Wednesday 10th March 2021 | ALVARO MONFORT
The site of ancient anchorages from different times that surrounds the island of Portitxol, as well as the underwater remains found that show us that Xàbia was an important commercial port centuries ago, have attracted the attention of the prestigious National Geographic magazine. In their Spanish edition, they describe the findings made by the Portitxol Archaeological Project as “one of the most important in the world”.
And it is in the waters that surround the island that a multitude of secrets is being discovered, including ceramic and metallic remains and a set of more than 100 anchors from different cultures and antiquity. Very rudimentary stone anchors have been found (some could even reach 500 kg), others are made of wood or lead of Phoenician and Roman origin and others of iron from Roman and Byzantine times. There is also an Andalusian style anchor.
All this suggests that the area, ideal for sheltering and stopping off during long commercial voyages, constituted a large port not documented to this day, and that in its depths the remains of some of those ships that once sailed the Mediterranean. In fact, as the article in the well-known publication narrates, it is expected that the Portitxol Archaeological Project will continue in parallel with the archaeological excavation of the island for four more years to finish unraveling the history that rests in its bed (see link below).
In 2019, the first discoveries of this important archaeological that complements the rich history of the Mediterranean were uncovered.
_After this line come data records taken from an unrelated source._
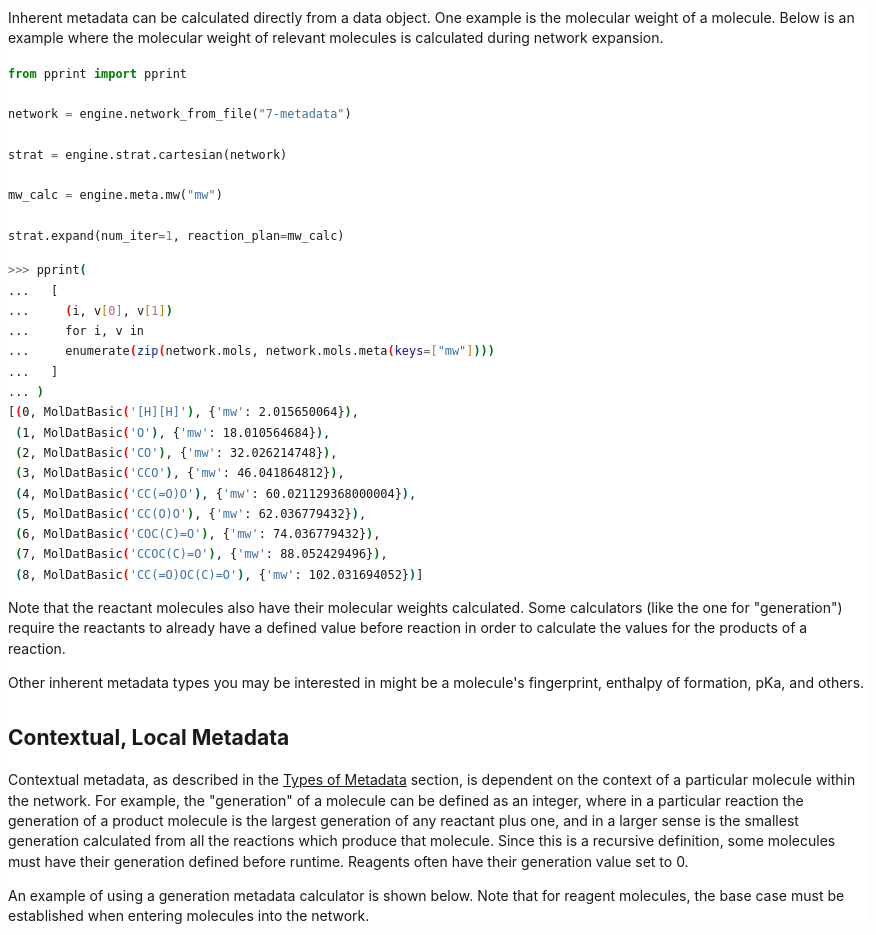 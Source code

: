 Inherent metadata can be calculated directly from a data object.  One example is the molecular weight of a molecule.  Below is an example where the molecular weight of relevant molecules is calculated during network expansion.

```python
from pprint import pprint

network = engine.network_from_file("7-metadata")

strat = engine.strat.cartesian(network)

mw_calc = engine.meta.mw("mw")

strat.expand(num_iter=1, reaction_plan=mw_calc)
```

```sh
>>> pprint(
...   [
...     (i, v[0], v[1])
...     for i, v in
...     enumerate(zip(network.mols, network.mols.meta(keys=["mw"])))
...   ]
... )
[(0, MolDatBasic('[H][H]'), {'mw': 2.015650064}),
 (1, MolDatBasic('O'), {'mw': 18.010564684}),
 (2, MolDatBasic('CO'), {'mw': 32.026214748}),
 (3, MolDatBasic('CCO'), {'mw': 46.041864812}),
 (4, MolDatBasic('CC(=O)O'), {'mw': 60.021129368000004}),
 (5, MolDatBasic('CC(O)O'), {'mw': 62.036779432}),
 (6, MolDatBasic('COC(C)=O'), {'mw': 74.036779432}),
 (7, MolDatBasic('CCOC(C)=O'), {'mw': 88.052429496}),
 (8, MolDatBasic('CC(=O)OC(C)=O'), {'mw': 102.031694052})]
```

Note that the reactant molecules also have their molecular weights calculated.  Some calculators (like the one for "generation") require the reactants to already have a defined value before reaction in order to calculate the values for the products of a reaction.

Other inherent metadata types you may be interested in might be a molecule's fingerprint, enthalpy of formation, pKa, and others.

## Contextual, Local Metadata

Contextual metadata, as described in the [Types of Metadata](#types-of-metadata) section, is dependent on the context of a particular molecule within the network.  For example, the "generation" of a molecule can be defined as an integer, where in a particular reaction the generation of a product molecule is the largest generation of any reactant plus one, and in a larger sense is the smallest generation calculated from all the reactions which produce that molecule.  Since this is a recursive definition, some molecules must have their generation defined before runtime.  Reagents often have their generation value set to 0.

An example of using a generation metadata calculator is shown below.  Note that for reagent molecules, the base case must be established when entering molecules into the network.
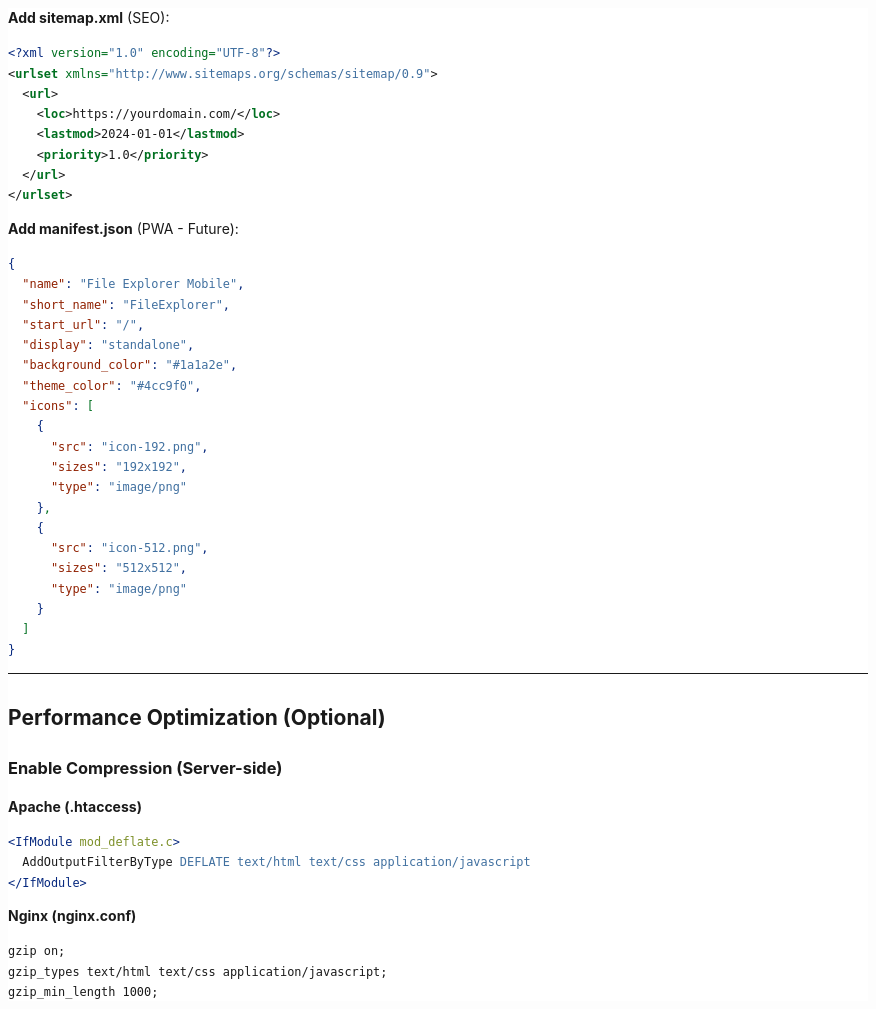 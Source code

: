 **Add sitemap.xml** (SEO):
```xml
<?xml version="1.0" encoding="UTF-8"?>
<urlset xmlns="http://www.sitemaps.org/schemas/sitemap/0.9">
  <url>
    <loc>https://yourdomain.com/</loc>
    <lastmod>2024-01-01</lastmod>
    <priority>1.0</priority>
  </url>
</urlset>
```

**Add manifest.json** (PWA - Future):
```json
{
  "name": "File Explorer Mobile",
  "short_name": "FileExplorer",
  "start_url": "/",
  "display": "standalone",
  "background_color": "#1a1a2e",
  "theme_color": "#4cc9f0",
  "icons": [
    {
      "src": "icon-192.png",
      "sizes": "192x192",
      "type": "image/png"
    },
    {
      "src": "icon-512.png",
      "sizes": "512x512",
      "type": "image/png"
    }
  ]
}
```

---

## Performance Optimization (Optional)

### Enable Compression (Server-side)

**Apache (.htaccess)**
```apache
<IfModule mod_deflate.c>
  AddOutputFilterByType DEFLATE text/html text/css application/javascript
</IfModule>
```

**Nginx (nginx.conf)**
```nginx
gzip on;
gzip_types text/html text/css application/javascript;
gzip_min_length 1000;
```
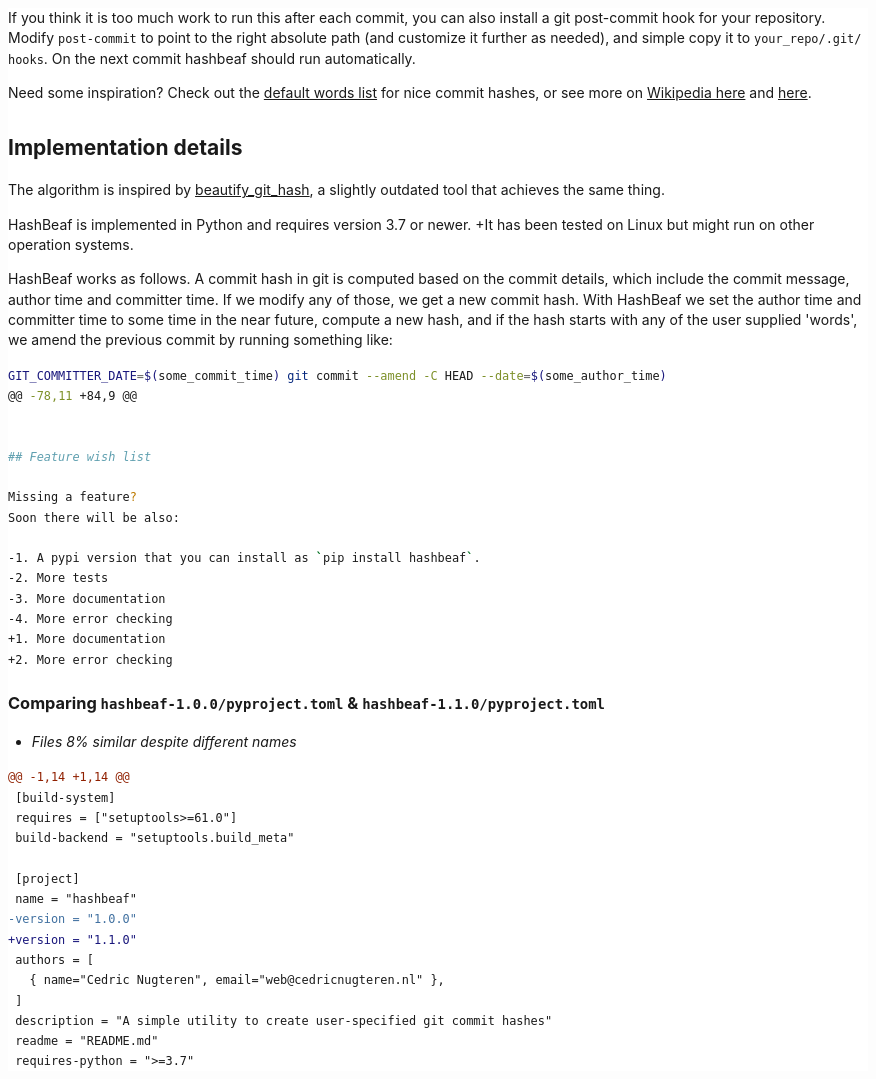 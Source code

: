  If you think it is too much work to run this after each commit, you can also install a git post-commit hook for your repository.
 Modify `post-commit` to point to the right absolute path (and customize it further as needed), and simple copy it to `your_repo/.git/hooks`.
 On the next commit hashbeaf should run automatically.
 
 Need some inspiration?
 Check out the [default words list](src/hashbeaf/words.py) for nice commit hashes, or see more on [Wikipedia here](https://en.wikipedia.org/wiki/Hexspeak) and [here](https://en.wikipedia.org/wiki/Magic_number_(programming)#Magic_debug_values).
 
 
 ## Implementation details
 
 The algorithm is inspired by [beautify_git_hash](https://github.com/vog/beautify_git_hash), a slightly outdated tool that achieves the same thing.
 
 HashBeaf is implemented in Python and requires version 3.7 or newer.
+It has been tested on Linux but might run on other operation systems.
 
 HashBeaf works as follows.
 A commit hash in git is computed based on the commit details, which include the commit message, author time and committer time.
 If we modify any of those, we get a new commit hash.
 With HashBeaf we set the author time and committer time to some time in the near future, compute a new hash, and if the hash starts with any of the user supplied 'words', we amend the previous commit by running something like:
 ```bash
 GIT_COMMITTER_DATE=$(some_commit_time) git commit --amend -C HEAD --date=$(some_author_time)
@@ -78,11 +84,9 @@
 
 
 ## Feature wish list
 
 Missing a feature?
 Soon there will be also:
 
-1. A pypi version that you can install as `pip install hashbeaf`.
-2. More tests
-3. More documentation
-4. More error checking
+1. More documentation
+2. More error checking
```

### Comparing `hashbeaf-1.0.0/pyproject.toml` & `hashbeaf-1.1.0/pyproject.toml`

 * *Files 8% similar despite different names*

```diff
@@ -1,14 +1,14 @@
 [build-system]
 requires = ["setuptools>=61.0"]
 build-backend = "setuptools.build_meta"
 
 [project]
 name = "hashbeaf"
-version = "1.0.0"
+version = "1.1.0"
 authors = [
   { name="Cedric Nugteren", email="web@cedricnugteren.nl" },
 ]
 description = "A simple utility to create user-specified git commit hashes"
 readme = "README.md"
 requires-python = ">=3.7"
```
Since then, together with the municipal archaeologist, Ximo Bolufer, the archaeologists Jordi Blazquez and Alejandro Pérez have made the dives. The Special Group of Underwater Activities of the Civil Guard in charge of preserving the site and preventing the looting of the remains and Roberto García, an expert diver in the area, who has contributed to locating the remains and hindering the looting of individuals, have also participated.
The project also has the participation of the University of Alicante, providing equipment with the help of Dr. Jaime Molina and Dr. José Antonio Moya. In addition, Xàbia allocates 18,000 euros per year to support this important study.
The final aim is to create a submerged archaeological park that can be visited through a route of historical anchorages. The attraction would be complemented with a virtual recreation of the place and 3D impressions of the amphoras and anchors found to be able to appreciate the site without having to submerge.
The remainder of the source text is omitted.